Sunn O))) return after a one-off with Scott Walker and another with dark ambient innovators Ulver, and the result is nothing less than what you’d expect from the masters of spiritual buzz and drone. Led by Stephen O’ Malley and Greg Anderson, the group, along with fellow low frequency worshipers Earth, have redefined heavy music time and again since the band’s founding in 1998, causing critics to sputter and spurt and try in vain to develop a nomenclature that could capture the psychic and emotional depths of the music when, at the end of the ritual, the only thing that matters is that the soul has been elevated.
And there has been elevation to new heights across the oeuvre: White 1 and White 2 served as a point of entry for many and those epic, avant heights were enough to make us wonder how long a band that was so solidly enveloped in this particular genius could maintain such a run. But like the great minimalists before them, Anderson, O’Malley and their numerous collaborators have managed to seize upon opportunity and invention time and again. Black One proved a good way of continuing the exploration of these particular sound waves and the unit called upon Malefic of the almighty Xasthur and Wrest of the equally brilliant Leviathan to complete the mission. By 2009’s Monoliths & Dimensions Sunn O)))’s reputation and audience had grown from kids who fetish over limited edition vinyl and cassettes to metal obsessives to fellow musicians to suburban dads who’d toss on headphones, roll a number and listen to The Grimrobe Demos while they mowed the lawn.
The improvisatory nature of the Ulver/Sunn O))) collaboration provided more chills and thrills than one might have expected, and the Scott Walker tapes were as black and disturbing as anything the lads had gotten up to at that point. With so much heaviness around one wonders how the planet has managed to remain in space and not go crashing through the floor of the universe. But we digress.

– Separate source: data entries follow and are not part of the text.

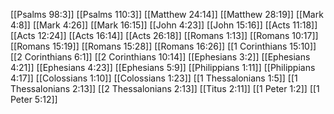 [[Psalms 98:3]]
[[Psalms 110:3]]
[[Matthew 24:14]]
[[Matthew 28:19]]
[[Mark 4:8]]
[[Mark 4:26]]
[[Mark 16:15]]
[[John 4:23]]
[[John 15:16]]
[[Acts 11:18]]
[[Acts 12:24]]
[[Acts 16:14]]
[[Acts 26:18]]
[[Romans 1:13]]
[[Romans 10:17]]
[[Romans 15:19]]
[[Romans 15:28]]
[[Romans 16:26]]
[[1 Corinthians 15:10]]
[[2 Corinthians 6:1]]
[[2 Corinthians 10:14]]
[[Ephesians 3:2]]
[[Ephesians 4:21]]
[[Ephesians 4:23]]
[[Ephesians 5:9]]
[[Philippians 1:11]]
[[Philippians 4:17]]
[[Colossians 1:10]]
[[Colossians 1:23]]
[[1 Thessalonians 1:5]]
[[1 Thessalonians 2:13]]
[[2 Thessalonians 2:13]]
[[Titus 2:11]]
[[1 Peter 1:2]]
[[1 Peter 5:12]]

This return to the band’s core with collaborations from usual suspects Attila Csihar, Oren Ambarchi, Rex Ritter, and Steve Moore is as welcome as anything else Sunn O))) have released. The abstract, astral plane trifecta of the Kannon pieces is undeniable and one suspects that the spiritual connections these masters hold with their instruments and the frequencies which emanate are deeper and more remarkable than we could have imagined.
Kannon itself is explained as an aspect of the Buddha, a “goddess of mercy”, who can “perceive the cries of the world”. This is so central to the music that the band commissioned critical theorist Aliza Shvartz to pen liner notes that one might read while winding his/her way through these three tracks. These are, incidentally, best listened to while alone or in a deep state of calm where the subtle movements and intricacies can most fully reveal themselves and where time is neither of the essence or short. Ideally, one might lock themselves away with this for half a day or more, bathing in the wisdom and mystery that the music provides.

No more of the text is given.